- The problem
Each entry below is to be reproduced exactly, though any pictures it holds must be omitted.

==== Record set ====

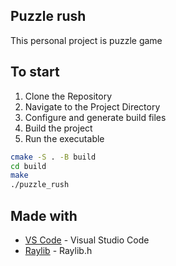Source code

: ## Puzzle rush
This personal project is puzzle game 

## To start
1. Clone the Repository
2. Navigate to the Project Directory
3. Configure and generate build files
4. Build the project
5. Run the executable

```bash
cmake -S . -B build
cd build
make
./puzzle_rush
```

## Made with

* [VS Code](https://code.visualstudio.com) - Visual Studio Code
* [Raylib](https://www.raylib.com/) - Raylib.h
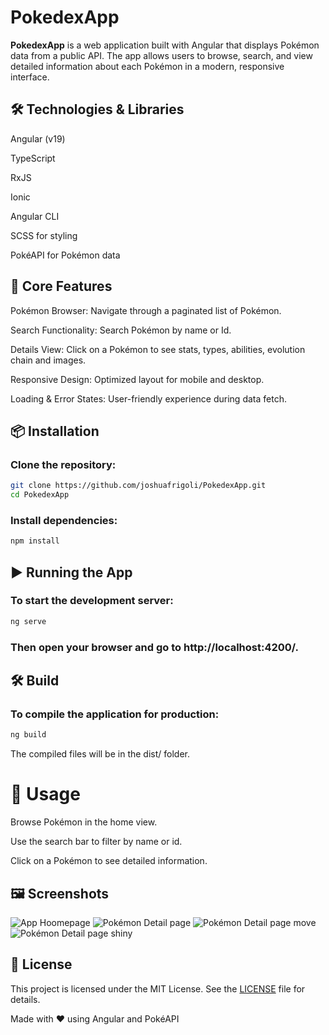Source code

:# PokedexApp

**PokedexApp** is a web application built with Angular that displays Pokémon data from a public API. The app allows users to browse, search, and view detailed information about each Pokémon in a modern, responsive interface.

## 🛠️ Technologies & Libraries

Angular (v19)

TypeScript

RxJS

Ionic

Angular CLI

SCSS for styling

PokéAPI for Pokémon data

## 🚀 Core Features

Pokémon Browser: Navigate through a paginated list of Pokémon.

Search Functionality: Search Pokémon by name or Id.

Details View: Click on a Pokémon to see stats, types, abilities, evolution chain and images.

Responsive Design: Optimized layout for mobile and desktop.

Loading & Error States: User-friendly experience during data fetch.

## 📦 Installation

### Clone the repository:

```bash
git clone https://github.com/joshuafrigoli/PokedexApp.git
cd PokedexApp
```

### Install dependencies:

```bash
npm install
```

## ▶️ Running the App

### To start the development server:

```bash
ng serve
```

### Then open your browser and go to http://localhost:4200/.

## 🛠️ Build

### To compile the application for production:

```bash
ng build
```

The compiled files will be in the dist/ folder.

# 🧪 Usage

Browse Pokémon in the home view.

Use the search bar to filter by name or id.

Click on a Pokémon to see detailed information.

## 🖼️ Screenshots

![App Hoomepage](/src/assets/images/screenshots/app_screen_1.png)
![Pokémon Detail page](/src/assets/images/screenshots/app_screen_2.png)
![Pokémon Detail page move](/src/assets/images/screenshots/app_screen_3.png)
![Pokémon Detail page shiny](/src/assets/images/screenshots/app_screen_4.png)

## 📄 License

This project is licensed under the MIT License. See the [LICENSE](LICENSE) file for details.

Made with ❤️ using Angular and PokéAPI
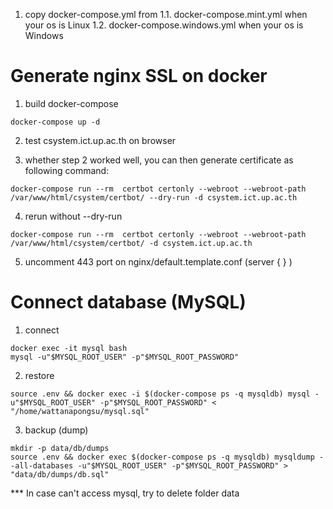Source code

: 1. copy docker-compose.yml from
   1.1. docker-compose.mint.yml when your os is Linux
   1.2. docker-compose.windows.yml when your os is Windows


# Generate nginx SSL on docker
1. build docker-compose
```
docker-compose up -d
```

2. test csystem.ict.up.ac.th on browser

3. whether step 2 worked well, you can then generate certificate as following command:
```
docker-compose run --rm  certbot certonly --webroot --webroot-path /var/www/html/csystem/certbot/ --dry-run -d csystem.ict.up.ac.th
```
4. rerun without --dry-run
```
docker-compose run --rm  certbot certonly --webroot --webroot-path /var/www/html/csystem/certbot/ -d csystem.ict.up.ac.th
```
5. uncomment 443 port on nginx/default.template.conf (server { } )


# Connect database (MySQL)
1. connect 
```
docker exec -it mysql bash
mysql -u"$MYSQL_ROOT_USER" -p"$MYSQL_ROOT_PASSWORD"
```

2. restore
```
source .env && docker exec -i $(docker-compose ps -q mysqldb) mysql -u"$MYSQL_ROOT_USER" -p"$MYSQL_ROOT_PASSWORD" < "/home/wattanapongsu/mysql.sql"
```

3. backup (dump)
```
mkdir -p data/db/dumps
source .env && docker exec $(docker-compose ps -q mysqldb) mysqldump --all-databases -u"$MYSQL_ROOT_USER" -p"$MYSQL_ROOT_PASSWORD" > "data/db/dumps/db.sql"
```
*** In case can't access mysql, try to delete folder data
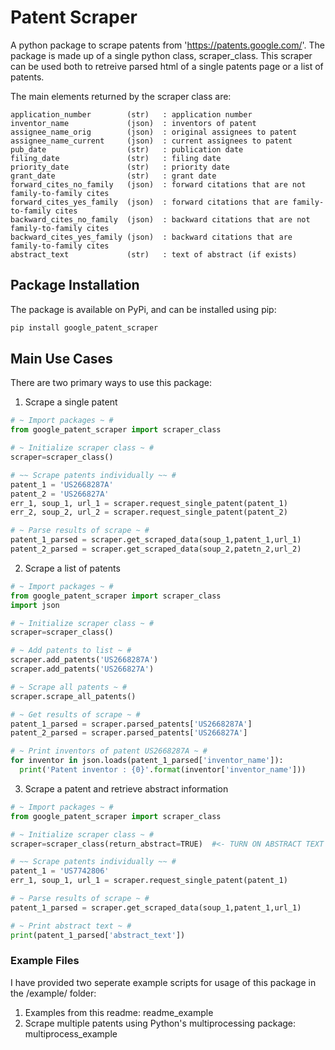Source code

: # Patent Scraper
A python package to scrape patents from 'https://patents.google.com/'. The package is made up of a single python class, scraper_class. This scraper can be used both to retreive parsed html of a single patents page or a list of patents.

The main elements returned by the scraper class are:

    application_number        (str)   : application number
    inventor_name             (json)  : inventors of patent 
    assignee_name_orig        (json)  : original assignees to patent
    assignee_name_current     (json)  : current assignees to patent
    pub_date                  (str)   : publication date
    filing_date               (str)   : filing date
    priority_date             (str)   : priority date
    grant_date                (str)   : grant date
    forward_cites_no_family   (json)  : forward citations that are not family-to-family cites
    forward_cites_yes_family  (json)  : forward citations that are family-to-family cites
    backward_cites_no_family  (json)  : backward citations that are not family-to-family cites
    backward_cites_yes_family (json)  : backward citations that are family-to-family cites
    abstract_text             (str)   : text of abstract (if exists)

## Package Installation
The package is available on PyPi, and can be installed using pip:

```python
pip install google_patent_scraper
```

## Main Use Cases

There are two primary ways to use this package:
1. Scrape a single patent

``` python
# ~ Import packages ~ #
from google_patent_scraper import scraper_class

# ~ Initialize scraper class ~ #
scraper=scraper_class() 

# ~~ Scrape patents individually ~~ #
patent_1 = 'US2668287A'
patent_2 = 'US266827A'
err_1, soup_1, url_1 = scraper.request_single_patent(patent_1)
err_2, soup_2, url_2 = scraper.request_single_patent(patent_2)

# ~ Parse results of scrape ~ #
patent_1_parsed = scraper.get_scraped_data(soup_1,patent_1,url_1)
patent_2_parsed = scraper.get_scraped_data(soup_2,patetn_2,url_2)
```

2. Scrape a list of patents

```python
# ~ Import packages ~ #
from google_patent_scraper import scraper_class
import json

# ~ Initialize scraper class ~ #
scraper=scraper_class()

# ~ Add patents to list ~ #
scraper.add_patents('US2668287A')
scraper.add_patents('US266827A')

# ~ Scrape all patents ~ #
scraper.scrape_all_patents()

# ~ Get results of scrape ~ #
patent_1_parsed = scraper.parsed_patents['US2668287A']
patent_2_parsed = scraper.parsed_patents['US266827A']

# ~ Print inventors of patent US2668287A ~ #
for inventor in json.loads(patent_1_parsed['inventor_name']):
  print('Patent inventor : {0}'.format(inventor['inventor_name']))
```

3. Scrape a patent and retrieve abstract information

``` python
# ~ Import packages ~ #
from google_patent_scraper import scraper_class

# ~ Initialize scraper class ~ #
scraper=scraper_class(return_abstract=TRUE)  #<- TURN ON ABSTRACT TEXT  

# ~~ Scrape patents individually ~~ #
patent_1 = 'US7742806'
err_1, soup_1, url_1 = scraper.request_single_patent(patent_1)

# ~ Parse results of scrape ~ #
patent_1_parsed = scraper.get_scraped_data(soup_1,patent_1,url_1)

# ~ Print abstract text ~ #
print(patent_1_parsed['abstract_text'])
```


### Example Files

I have provided two seperate example scripts for usage of this package in the /example/ folder:
  1. Examples from this readme: readme_example
  2. Scrape multiple patents using Python's multiprocessing package: multiprocess_example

====

- Exercise output
Source code

: ## Puzzle rush
This personal project is puzzle game 

## To start
1. Clone the Repository
2. Navigate to the Project Directory
3. Configure and generate build files
4. Build the project
5. Run the executable

```bash
cmake -S . -B build
cd build
make
./puzzle_rush
```

## Made with

* [VS Code](https://code.visualstudio.com) - Visual Studio Code
* [Raylib](https://www.raylib.com/) - Raylib.h
Source code

:# PokedexApp

**PokedexApp** is a web application built with Angular that displays Pokémon data from a public API. The app allows users to browse, search, and view detailed information about each Pokémon in a modern, responsive interface.

## 🛠️ Technologies & Libraries

Angular (v19)

TypeScript

RxJS

Ionic

Angular CLI

SCSS for styling

PokéAPI for Pokémon data

## 🚀 Core Features

Pokémon Browser: Navigate through a paginated list of Pokémon.

Search Functionality: Search Pokémon by name or Id.

Details View: Click on a Pokémon to see stats, types, abilities, evolution chain and images.

Responsive Design: Optimized layout for mobile and desktop.

Loading & Error States: User-friendly experience during data fetch.

## 📦 Installation

### Clone the repository:

```bash
git clone https://github.com/joshuafrigoli/PokedexApp.git
cd PokedexApp
```

### Install dependencies:

```bash
npm install
```

## ▶️ Running the App

### To start the development server:

```bash
ng serve
```

### Then open your browser and go to http://localhost:4200/.

## 🛠️ Build

### To compile the application for production:

```bash
ng build
```

The compiled files will be in the dist/ folder.

# 🧪 Usage

Browse Pokémon in the home view.

Use the search bar to filter by name or id.

Click on a Pokémon to see detailed information.

## 🖼️ Screenshots

![App Hoomepage](/src/assets/images/screenshots/app_screen_1.png)
![Pokémon Detail page](/src/assets/images/screenshots/app_screen_2.png)
![Pokémon Detail page move](/src/assets/images/screenshots/app_screen_3.png)
![Pokémon Detail page shiny](/src/assets/images/screenshots/app_screen_4.png)

## 📄 License

This project is licensed under the MIT License. See the [LICENSE](LICENSE) file for details.

Made with ❤️ using Angular and PokéAPI
Source code

: 1. copy docker-compose.yml from
   1.1. docker-compose.mint.yml when your os is Linux
   1.2. docker-compose.windows.yml when your os is Windows


# Generate nginx SSL on docker
1. build docker-compose
```
docker-compose up -d
```

2. test csystem.ict.up.ac.th on browser

3. whether step 2 worked well, you can then generate certificate as following command:
```
docker-compose run --rm  certbot certonly --webroot --webroot-path /var/www/html/csystem/certbot/ --dry-run -d csystem.ict.up.ac.th
```
4. rerun without --dry-run
```
docker-compose run --rm  certbot certonly --webroot --webroot-path /var/www/html/csystem/certbot/ -d csystem.ict.up.ac.th
```
5. uncomment 443 port on nginx/default.template.conf (server { } )


# Connect database (MySQL)
1. connect 
```
docker exec -it mysql bash
mysql -u"$MYSQL_ROOT_USER" -p"$MYSQL_ROOT_PASSWORD"
```

2. restore
```
source .env && docker exec -i $(docker-compose ps -q mysqldb) mysql -u"$MYSQL_ROOT_USER" -p"$MYSQL_ROOT_PASSWORD" < "/home/wattanapongsu/mysql.sql"
```

3. backup (dump)
```
mkdir -p data/db/dumps
source .env && docker exec $(docker-compose ps -q mysqldb) mysqldump --all-databases -u"$MYSQL_ROOT_USER" -p"$MYSQL_ROOT_PASSWORD" > "data/db/dumps/db.sql"
```
*** In case can't access mysql, try to delete folder data
Source code

: # Patent Scraper
A python package to scrape patents from 'https://patents.google.com/'. The package is made up of a single python class, scraper_class. This scraper can be used both to retreive parsed html of a single patents page or a list of patents.

The main elements returned by the scraper class are:

    application_number        (str)   : application number
    inventor_name             (json)  : inventors of patent 
    assignee_name_orig        (json)  : original assignees to patent
    assignee_name_current     (json)  : current assignees to patent
    pub_date                  (str)   : publication date
    filing_date               (str)   : filing date
    priority_date             (str)   : priority date
    grant_date                (str)   : grant date
    forward_cites_no_family   (json)  : forward citations that are not family-to-family cites
    forward_cites_yes_family  (json)  : forward citations that are family-to-family cites
    backward_cites_no_family  (json)  : backward citations that are not family-to-family cites
    backward_cites_yes_family (json)  : backward citations that are family-to-family cites
    abstract_text             (str)   : text of abstract (if exists)

## Package Installation
The package is available on PyPi, and can be installed using pip:

```python
pip install google_patent_scraper
```

## Main Use Cases

There are two primary ways to use this package:
1. Scrape a single patent

``` python
# ~ Import packages ~ #
from google_patent_scraper import scraper_class

# ~ Initialize scraper class ~ #
scraper=scraper_class() 

# ~~ Scrape patents individually ~~ #
patent_1 = 'US2668287A'
patent_2 = 'US266827A'
err_1, soup_1, url_1 = scraper.request_single_patent(patent_1)
err_2, soup_2, url_2 = scraper.request_single_patent(patent_2)

# ~ Parse results of scrape ~ #
patent_1_parsed = scraper.get_scraped_data(soup_1,patent_1,url_1)
patent_2_parsed = scraper.get_scraped_data(soup_2,patetn_2,url_2)
```

2. Scrape a list of patents

```python
# ~ Import packages ~ #
from google_patent_scraper import scraper_class
import json

# ~ Initialize scraper class ~ #
scraper=scraper_class()

# ~ Add patents to list ~ #
scraper.add_patents('US2668287A')
scraper.add_patents('US266827A')

# ~ Scrape all patents ~ #
scraper.scrape_all_patents()

# ~ Get results of scrape ~ #
patent_1_parsed = scraper.parsed_patents['US2668287A']
patent_2_parsed = scraper.parsed_patents['US266827A']

# ~ Print inventors of patent US2668287A ~ #
for inventor in json.loads(patent_1_parsed['inventor_name']):
  print('Patent inventor : {0}'.format(inventor['inventor_name']))
```

3. Scrape a patent and retrieve abstract information

``` python
# ~ Import packages ~ #
from google_patent_scraper import scraper_class

# ~ Initialize scraper class ~ #
scraper=scraper_class(return_abstract=TRUE)  #<- TURN ON ABSTRACT TEXT  

# ~~ Scrape patents individually ~~ #
patent_1 = 'US7742806'
err_1, soup_1, url_1 = scraper.request_single_patent(patent_1)

# ~ Parse results of scrape ~ #
patent_1_parsed = scraper.get_scraped_data(soup_1,patent_1,url_1)

# ~ Print abstract text ~ #
print(patent_1_parsed['abstract_text'])
```


### Example Files

I have provided two seperate example scripts for usage of this package in the /example/ folder:
  1. Examples from this readme: readme_example
  2. Scrape multiple patents using Python's multiprocessing package: multiprocess_example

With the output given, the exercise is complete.